◆ YOUR INSTRUCTIONS ◆
Where the string "Content" appears in a line of the material below, copy that line.

◆ SOURCE DATA ◆
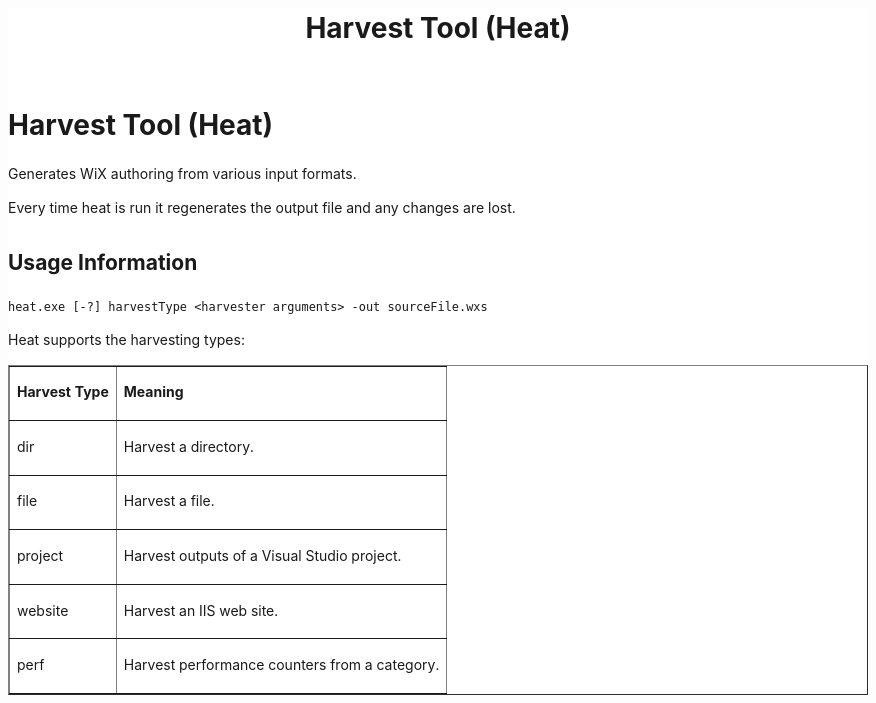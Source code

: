 ﻿---
title: Harvest Tool (Heat)
layout: documentation
after: lit
---
# Harvest Tool (Heat)

Generates WiX authoring from various input formats.

Every time heat is run it regenerates the output file and any changes are lost.

## Usage Information
    heat.exe [-?] harvestType <harvester arguments> -out sourceFile.wxs

Heat supports the harvesting types:

<table border="1" cellspacing="0" cellpadding="2" class="style1">
  <tr>
    <td valign="top">
      <p><b>Harvest Type</b></p>
    </td>
    <td valign="top">
      <p><b>Meaning</b></p>
    </td>
  </tr>
  <tr>
    <td valign="top">
      <p>dir&nbsp;</p>
    </td>
    <td>
      <p>Harvest a directory.</p>
    </td>
  </tr>
  <tr>
    <td valign="top">
      <p>file</p>
    </td>
    <td>
      <p>Harvest a file.</p>
    </td>
  </tr>
  <tr>
    <td valign="top">
      <p>project</p>
    </td>
    <td>
      <p>Harvest outputs of a Visual Studio project.</p>
    </td>
  </tr>
  <tr>
    <td valign="top">
      <p>website</p>
    </td>
    <td>
      <p>Harvest an IIS web site.</p>
    </td>
  </tr>
  <tr>
    <td valign="top">
      <p>perf</p>
    </td>
    <td>
      <p>Harvest performance counters from a category.</p>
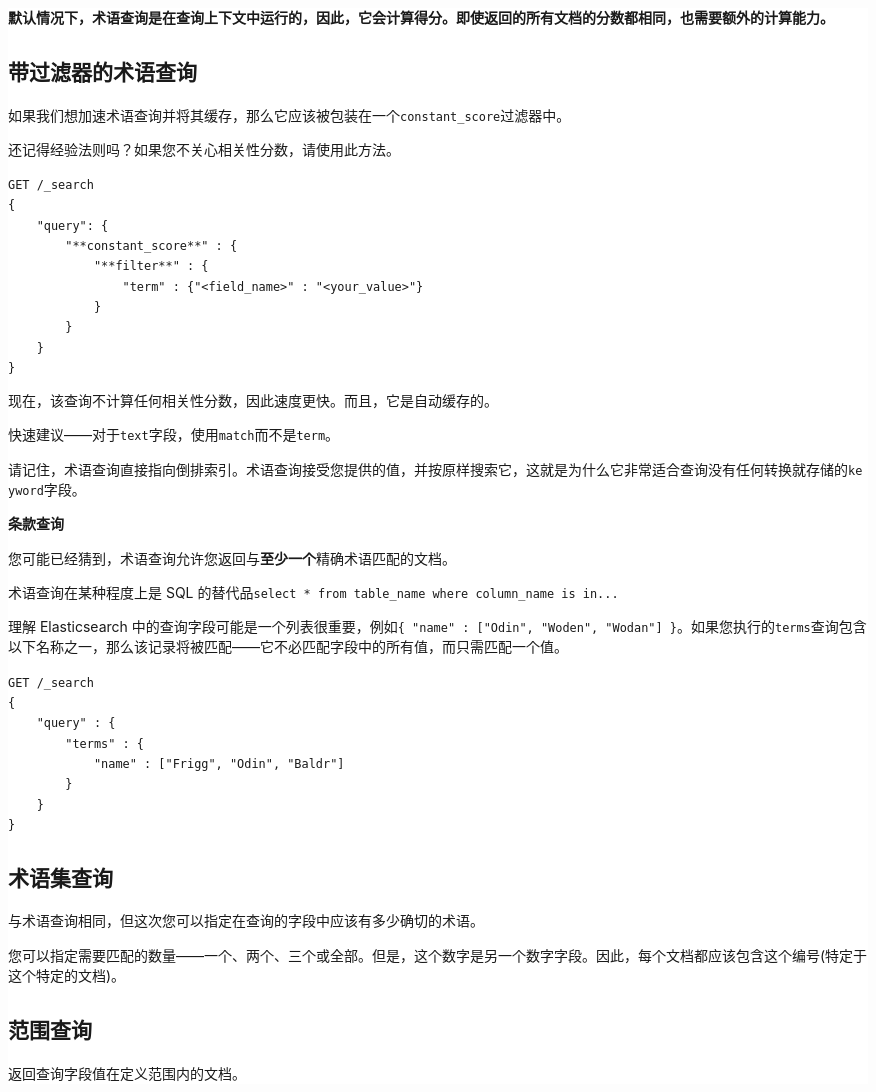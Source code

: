 **默认情况下，术语查询是在查询上下文中运行的，因此，它会计算得分。即使返回的所有文档的分数都相同，也需要额外的计算能力。**

## 带过滤器的术语查询

如果我们想加速术语查询并将其缓存，那么它应该被包装在一个`constant_score`过滤器中。

还记得经验法则吗？如果您不关心相关性分数，请使用此方法。

```
GET /_search
{
    "query": {
        "**constant_score**" : {
            "**filter**" : {
                "term" : {"<field_name>" : "<your_value>"}
            }
        }
    }
}
```

现在，该查询不计算任何相关性分数，因此速度更快。而且，它是自动缓存的。

快速建议——对于`text`字段，使用`match`而不是`term`。

请记住，术语查询直接指向倒排索引。术语查询接受您提供的值，并按原样搜索它，这就是为什么它非常适合查询没有任何转换就存储的`keyword`字段。

**条款查询**

您可能已经猜到，术语查询允许您返回与**至少一个**精确术语匹配的文档。

术语查询在某种程度上是 SQL 的替代品`select * from table_name where column_name is in...`

理解 Elasticsearch 中的查询字段可能是一个列表很重要，例如`{ "name" : ["Odin", "Woden", "Wodan"] }`。如果您执行的`terms`查询包含以下名称之一，那么该记录将被匹配——它不必匹配字段中的所有值，而只需匹配一个值。

```
GET /_search
{
    "query" : {
        "terms" : {
            "name" : ["Frigg", "Odin", "Baldr"]
        }
    }
}
```

## 术语集查询

与术语查询相同，但这次您可以指定在查询的字段中应该有多少确切的术语。

您可以指定需要匹配的数量——一个、两个、三个或全部。但是，这个数字是另一个数字字段。因此，每个文档都应该包含这个编号(特定于这个特定的文档)。

## 范围查询

返回查询字段值在定义范围内的文档。
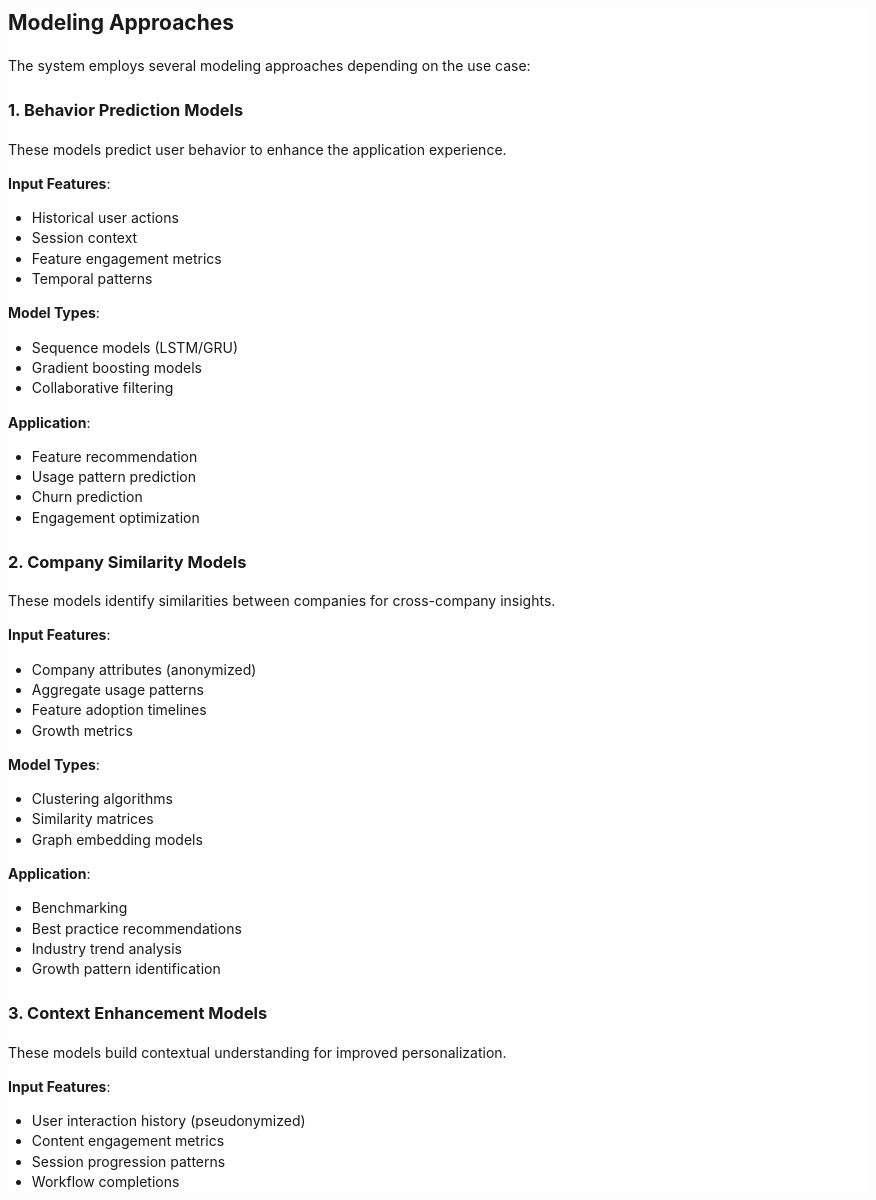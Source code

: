 ## Modeling Approaches

The system employs several modeling approaches depending on the use case:

### 1. Behavior Prediction Models

These models predict user behavior to enhance the application experience.

**Input Features**:
- Historical user actions
- Session context
- Feature engagement metrics
- Temporal patterns

**Model Types**:
- Sequence models (LSTM/GRU)
- Gradient boosting models
- Collaborative filtering

**Application**:
- Feature recommendation
- Usage pattern prediction
- Churn prediction
- Engagement optimization

### 2. Company Similarity Models

These models identify similarities between companies for cross-company insights.

**Input Features**:
- Company attributes (anonymized)
- Aggregate usage patterns
- Feature adoption timelines
- Growth metrics

**Model Types**:
- Clustering algorithms
- Similarity matrices
- Graph embedding models

**Application**:
- Benchmarking
- Best practice recommendations
- Industry trend analysis
- Growth pattern identification

### 3. Context Enhancement Models

These models build contextual understanding for improved personalization.

**Input Features**:
- User interaction history (pseudonymized)
- Content engagement metrics
- Session progression patterns
- Workflow completions
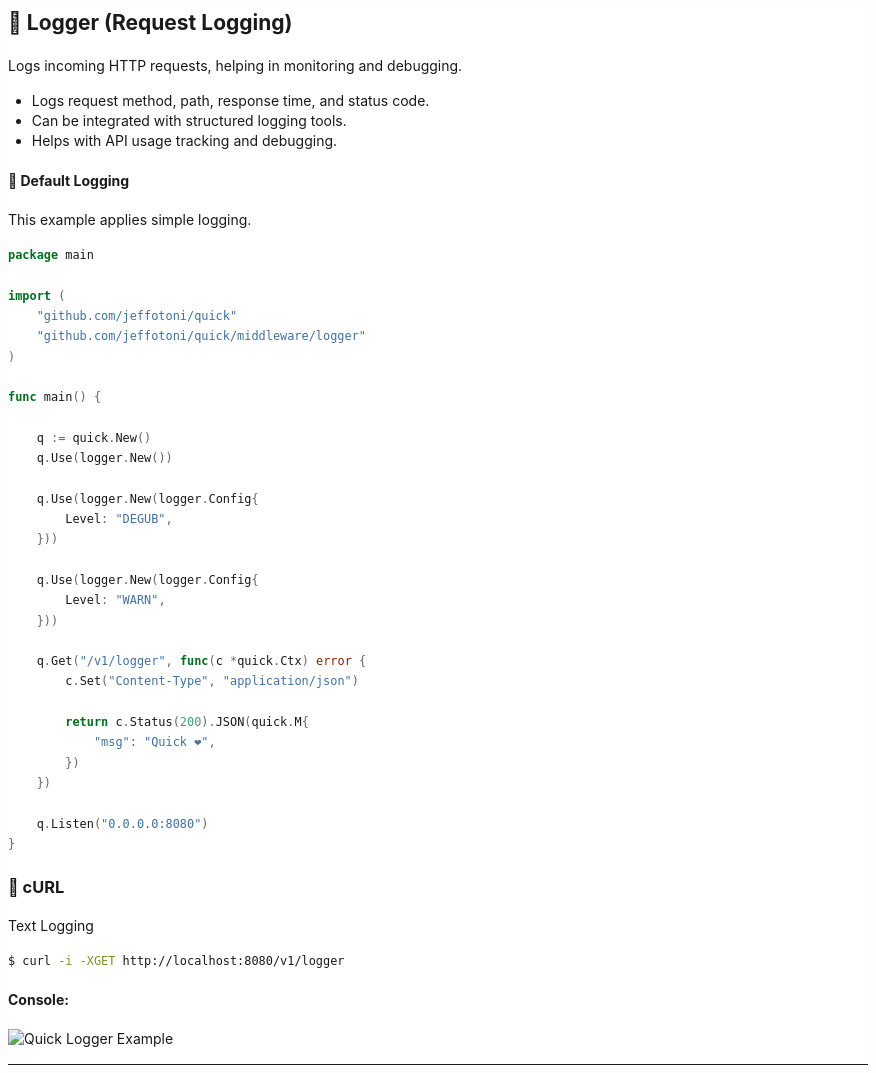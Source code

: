 ## 📜 Logger (Request Logging)
Logs incoming HTTP requests, helping in monitoring and debugging.

- Logs request method, path, response time, and status code.
- Can be integrated with structured logging tools.
- Helps with API usage tracking and debugging.


#### 📝 Default Logging 
This example applies simple logging.

```go
package main

import (
    "github.com/jeffotoni/quick"
    "github.com/jeffotoni/quick/middleware/logger"
)

func main() {

    q := quick.New()
    q.Use(logger.New())

    q.Use(logger.New(logger.Config{
        Level: "DEGUB",
    }))

    q.Use(logger.New(logger.Config{
        Level: "WARN",
    }))

    q.Get("/v1/logger", func(c *quick.Ctx) error {
        c.Set("Content-Type", "application/json")

        return c.Status(200).JSON(quick.M{
            "msg": "Quick ❤️",
        })
    })

    q.Listen("0.0.0.0:8080")
}
```

### 📌 cURL 

Text Logging
```bash
$ curl -i -XGET http://localhost:8080/v1/logger
```
#### Console:
![Quick Logger Example](../readmeLogs/log.simple.png)

---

◆ EXERCISE RESULT ◆
- Content engagement metrics
        c.Set("Content-Type", "application/json")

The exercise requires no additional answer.